1-) Mahkemece, davanın zamanaşımı yönünden reddi yanında aynı zamandan esastan da reddine karar verilmiştir.
Usul hukuku hükümleri uyarınca davanın zamanaşımı nedeniyle reddi kararı ile mahkeme artık dosyadan el çekmiş olup, dava dosyasında başka bir inceleme yapması mümkün değildir. Ne var ki; mahkemece, davanın zamanaşımı nedeniyle reddine dair karar verildikten sonra davalı ile kiraya veren arasındaki kira sözleşmesinin tek taraflı fesih ile sona ermeyeceği, davacının ancak mükerrer ödenen ecrimisil talebinde bulunabileceği, davacının ecrimisil tahakkukunu 15.2.2006 tarihinde itiraz etmeden ödediği gerekçesiyle davanın esastan da reddine karar verilmiştir.
Bu durumda; mahkemece, usulden (zamanaşımı vb.) ve esastan red kararı verilmesi mümkün olmadığından, önce davanın usul kuralları uyarınca incelenip incelenmeyeceği değerlendirilip, usul hükümleri uyarınca davanın reddi mümkün ise usul yönünden davanın reddine karar verilmeli aksi takdirde davanın esasına girilip esas hakkında bir karar verilmelidir.

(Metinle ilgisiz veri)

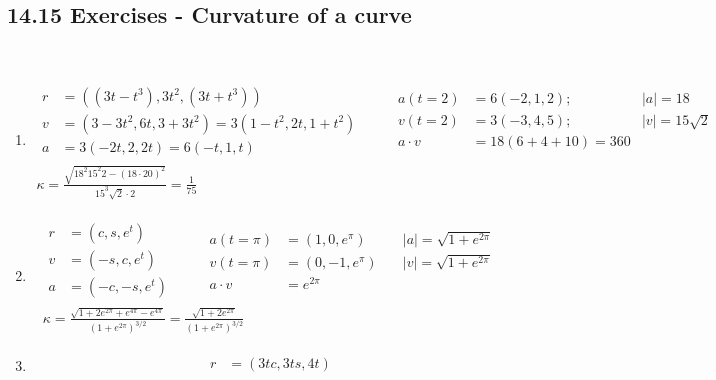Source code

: \documentclass[twoside]{amsart}
\theoremstyle{plain}
\theoremstyle{definition}
\newcommand{\exercisehead}[1]
  {\smallskip
   \noindent{\small\bf Exercise #1.}}
\begin{document}
\subsection*{ 14.15 Exercises - Curvature of a curve }
\quad \\
\exercisehead{1}
\begin{enumerate}
\item \[
\begin{gathered}
  \begin{aligned}
    r & = ((3t-t^3), 3t^2,(3t+t^3)) \\
    v & = (3-3t^2, 6t, 3+3t^2) = 3(1-t^2, 2t, 1+t^2) \\
    a & = 3(-2t,2,2t) = 6(-t,1,t) 
  \end{aligned} \quad \quad \,
  \begin{aligned}
    a (t=2) &  = 6(-2,1,2); \quad & |a| = 18 \\
    v(t=2) & = 3(-3,4,5); \quad & |v| = 15\sqrt{2} \\
    a\cdot v & = 18(6+4+10) = 360 
  \end{aligned}\\ 
  \kappa = \frac{ \sqrt{ 18^2 15^2 2 - (18\cdot 20)^2 } }{ 15^3 \sqrt{2} \cdot 2 } = \boxed{ \frac{1}{75 } }
\end{gathered}
\]
\item \[
\begin{gathered}
  \begin{aligned}
    r & = (c,s,e^t) \\
    v & = (-s,c,e^t) \\
    a & = (-c,-s,e^t)
  \end{aligned} \quad \quad \, 
\begin{aligned}
  a(t=\pi) & = (1,0,e^{\pi}) \quad & |a| = \sqrt{ 1 + e^{2\pi} } \\
  v(t=\pi) & = (0,-1,e^{\pi}) \quad & |v| = \sqrt{ 1 + e^{2\pi} } \\
  a\cdot v & = e^{2\pi }
\end{aligned} \\
\kappa = \frac{ \sqrt{ 1 + 2 e^{2\pi } + e^{4\pi} - e^{4\pi} } }{ (1+ e^{2\pi} )^{3/2} } = \boxed{ \frac{ \sqrt{ 1 + 2e^{2\pi }} }{ (1+e^{2\pi})^{3/2} } }
\end{gathered}
\]
\item \[
\begin{gathered}
  \begin{aligned}
    r & = (3tc,3ts,4t) \\

\end{aligned}
\end{gathered}\]
\end{enumerate}
\end{document}
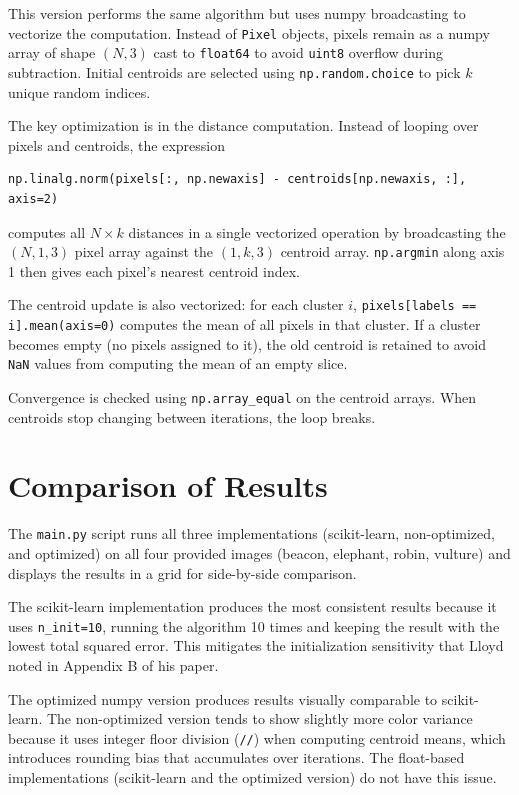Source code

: \documentclass[12pt]{article}
\begin{document}
This version performs the same algorithm but uses numpy broadcasting to
vectorize the computation. Instead of \texttt{Pixel} objects, pixels remain as
a numpy array of shape $(N, 3)$ cast to \texttt{float64} to avoid
\texttt{uint8} overflow during subtraction. Initial centroids are selected
using \texttt{np.random.choice} to pick $k$ unique random indices.

The key optimization is in the distance computation. Instead of looping over
pixels and centroids, the expression
\begin{verbatim}
np.linalg.norm(pixels[:, np.newaxis] - centroids[np.newaxis, :], axis=2)
\end{verbatim}
computes all $N \times k$ distances in a single vectorized operation by
broadcasting the $(N, 1, 3)$ pixel array against the $(1, k, 3)$ centroid
array. \texttt{np.argmin} along axis 1 then gives each pixel's nearest
centroid index.

The centroid update is also vectorized: for each cluster $i$,
\texttt{pixels[labels == i].mean(axis=0)} computes the mean of all pixels in
that cluster. If a cluster becomes empty (no pixels assigned to it), the old
centroid is retained to avoid \texttt{NaN} values from computing the mean of
an empty slice.

Convergence is checked using \texttt{np.array\_equal} on the centroid arrays.
When centroids stop changing between iterations, the loop breaks.

\section{Comparison of Results}

The \texttt{main.py} script runs all three implementations (scikit-learn,
non-optimized, and optimized) on all four provided images (beacon, elephant,
robin, vulture) and displays the results in a grid for side-by-side comparison.

The scikit-learn implementation produces the most consistent results because it
uses \texttt{n\_init=10}, running the algorithm 10 times and keeping the result
with the lowest total squared error. This mitigates the initialization
sensitivity that Lloyd noted in Appendix B of his paper.

The optimized numpy version produces results visually comparable to
scikit-learn. The non-optimized version tends to show slightly more color
variance because it uses integer floor division (\texttt{//}) when computing
centroid means, which introduces rounding bias that accumulates over
iterations. The float-based implementations (scikit-learn and the optimized
version) do not have this issue.
\end{document}
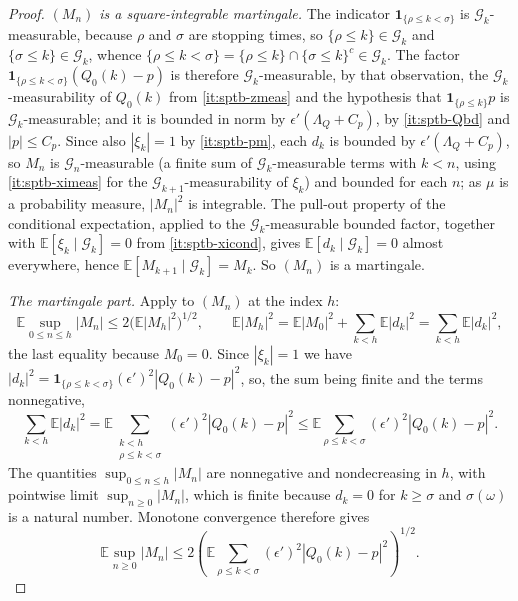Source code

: \begin{proof}
\emph{$(M_n)$ is a square-integrable martingale.} The indicator
$\mathbf1_{\{\rho\le k<\sigma\}}$ is $\mathcal G_k$-measurable, because $\rho$
and $\sigma$ are stopping times, so $\{\rho\le k\}\in\mathcal G_k$ and
$\{\sigma\le k\}\in\mathcal G_k$, whence
$\{\rho\le k<\sigma\}=\{\rho\le k\}\cap\{\sigma\le k\}^c\in\mathcal G_k$. The
factor $\mathbf1_{\{\rho\le k<\sigma\}}(Q_0(k)-p)$ is therefore
$\mathcal G_k$-measurable, by that observation, the
$\mathcal G_k$-measurability of $Q_0(k)$ from \ref{it:sptb-zmeas} and the
hypothesis that $\mathbf1_{\{\rho\le k\}}p$ is $\mathcal G_k$-measurable; and it
is bounded in norm by $\epsilon'(\Lambda_Q+C_p)$, by \ref{it:sptb-Qbd} and
$|p|\le C_p$. Since also $|\xi_k|=1$ by \ref{it:sptb-pm}, each $d_k$ is bounded
by $\epsilon'(\Lambda_Q+C_p)$, so $M_n$ is $\mathcal G_n$-measurable (a finite
sum of $\mathcal G_k$-measurable terms with $k<n$, using
\ref{it:sptb-ximeas} for the $\mathcal G_{k+1}$-measurability of $\xi_k$) and
bounded for each $n$; as $\mu$ is a probability measure, $|M_n|^2$ is integrable.
The pull-out property of the conditional expectation, applied to the
$\mathcal G_k$-measurable bounded factor, together with
$\mathbb E[\xi_k\mid\mathcal G_k]=0$ from \ref{it:sptb-xicond}, gives
$\mathbb E[d_k\mid\mathcal G_k]=0$ almost everywhere, hence
$\mathbb E[M_{k+1}\mid\mathcal G_k]=M_k$. So $(M_n)$ is a martingale.

\emph{The martingale part.} Apply  to $(M_n)$ at the
index $h$:
\[
  \mathbb E\sup_{0\le n\le h}|M_n|\le2\bigl(\mathbb E|M_h|^2\bigr)^{1/2},
  \qquad
  \mathbb E|M_h|^2=\mathbb E|M_0|^2+\sum_{k<h}\mathbb E|d_k|^2
   =\sum_{k<h}\mathbb E|d_k|^2 ,
\]
the last equality because $M_0=0$. Since $|\xi_k|=1$ we have
$|d_k|^2=\mathbf1_{\{\rho\le k<\sigma\}}(\epsilon')^2|Q_0(k)-p|^2$, so, the sum
being finite and the terms nonnegative,
\[
  \sum_{k<h}\mathbb E|d_k|^2
   =\mathbb E\sum_{\substack{k<h\\ \rho\le k<\sigma}}
       (\epsilon')^2|Q_0(k)-p|^2
   \le\mathbb E\sum_{\rho\le k<\sigma}(\epsilon')^2|Q_0(k)-p|^2 .
\]
The quantities $\sup_{0\le n\le h}|M_n|$ are nonnegative and nondecreasing in
$h$, with pointwise limit $\sup_{n\ge0}|M_n|$, which is finite because $d_k=0$
for $k\ge\sigma$ and $\sigma(\omega)$ is a natural number. Monotone convergence
therefore gives
\begin{equation}\label{eq:sptb-doob}
  \mathbb E\sup_{n\ge0}|M_n|
   \le2\left(\mathbb E\sum_{\rho\le k<\sigma}
        (\epsilon')^2|Q_0(k)-p|^2\right)^{1/2}.
\end{equation}


\end{proof}
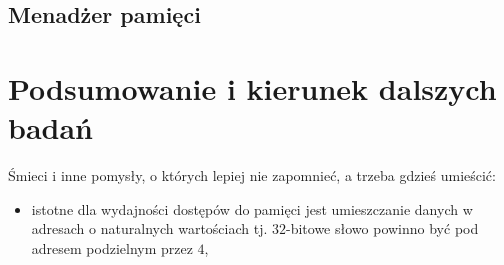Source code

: \documentclass[12pt,a4paper,titlepage,twoside]{mwart}
\begin{document}
\newpage

\subsection{Menadżer pamięci}

\newpage


\section{Podsumowanie i kierunek dalszych badań}
\hypertarget{Podsumowanie}{}

Śmieci i inne pomysły, o których lepiej nie zapomnieć, a trzeba gdzieś umieścić:
\begin{itemize}
\item istotne dla wydajności dostępów do pamięci jest umieszczanie danych w
adresach o naturalnych wartościach tj. $32$-bitowe słowo powinno być pod
adresem podzielnym przez $4$,
\end{itemize}
\end{document}
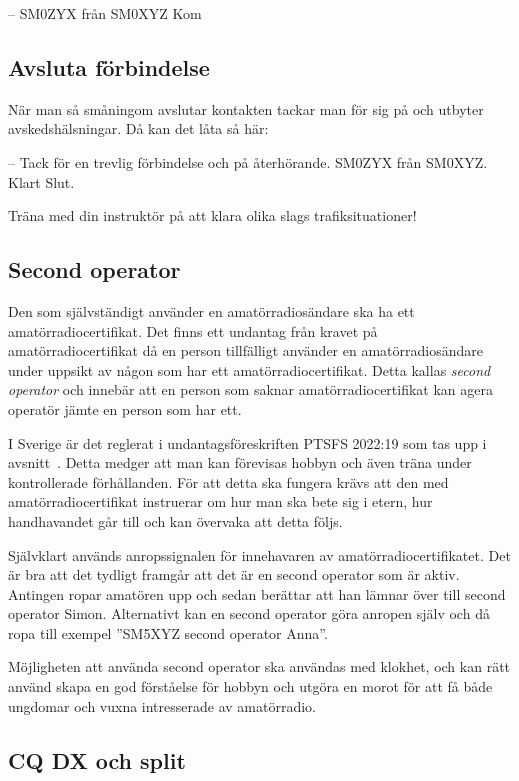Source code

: -- SM0ZYX från SM0XYZ Kom

\subsection{Avsluta förbindelse}

När man så småningom avslutar kontakten tackar man för sig på och utbyter
avskedshälsningar. Då kan det låta så här:

-- Tack för en trevlig förbindelse och på återhörande. SM0ZYX från
SM0XYZ. Klart Slut.

Träna med din instruktör på att klara olika slags trafiksituationer!

\subsection{Second operator}
\label{secondoperator}

Den som självständigt använder en amatörradiosändare ska ha ett
amatörradiocertifikat.
Det finns ett undantag från kravet på amatörradiocertifikat då en person
tillfälligt använder en amatörradiosändare under uppsikt av någon som har ett
amatörradiocertifikat.
Detta kallas \emph{second operator} och innebär att en person som saknar
amatörradiocertifikat kan agera operatör jämte en person som har ett.

I Sverige är det reglerat i undantagsföreskriften PTSFS 2022:19 som tas upp i
avsnitt~.
Detta medger att man kan förevisas hobbyn och även träna under kontrollerade
förhållanden.
För att detta ska fungera krävs att den med amatörradiocertifikat instruerar
om hur man ska bete sig i etern, hur handhavandet går till och kan övervaka
att detta följs.

Självklart används anropssignalen för innehavaren av amatörradiocertifikatet.
Det är bra att det tydligt framgår att det är en second operator som är aktiv.
Antingen ropar amatören upp och sedan berättar att han lämnar över till second
operator Simon.
Alternativt kan en second operator göra anropen själv och då ropa till exempel
''SM5XYZ second operator Anna''.

Möjligheten att använda second operator ska användas med klokhet, och kan rätt
använd skapa en god förståelse för hobbyn och utgöra en morot för att få både
ungdomar och vuxna intresserade av amatörradio.

\subsection{CQ DX och split}
\label{cq dx och split}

Davanın usulden reddi kararının yanında esastan da reddine karar verilmesi usul ve yasaya aykırı olup, bozmayı gerektirmiştir.
2-) Bozma nedenlerine göre, davacının diğer temyiz itirazlarının bu aşamada incelenmesine gerek görülmemiştir.
SONUÇ: Yukarıda birinci bentte açıklanan nedenlerle hükmün HUMK’nun 428. maddesi gereğince davacı yararına BOZULMASINA, ikinci bentte açıklanan nedenle davacı tarafın diğer temyiz itirazlarının incelenmesine şimdilik yer olmadığına, peşin alınan temyiz harcının istek halinde temyiz edene iadesine, 6100 sayılı HMK’nun Geçici Madde 3 atfıyla 1086 sayılı HUMK’nun 440. maddesi gereğince kararın tebliğinden itibaren 15 günlük süre içinde karar düzeltme yolu açık olmak üzere, 16/01/2019 tarihinde oy birliğiyle karar verildi.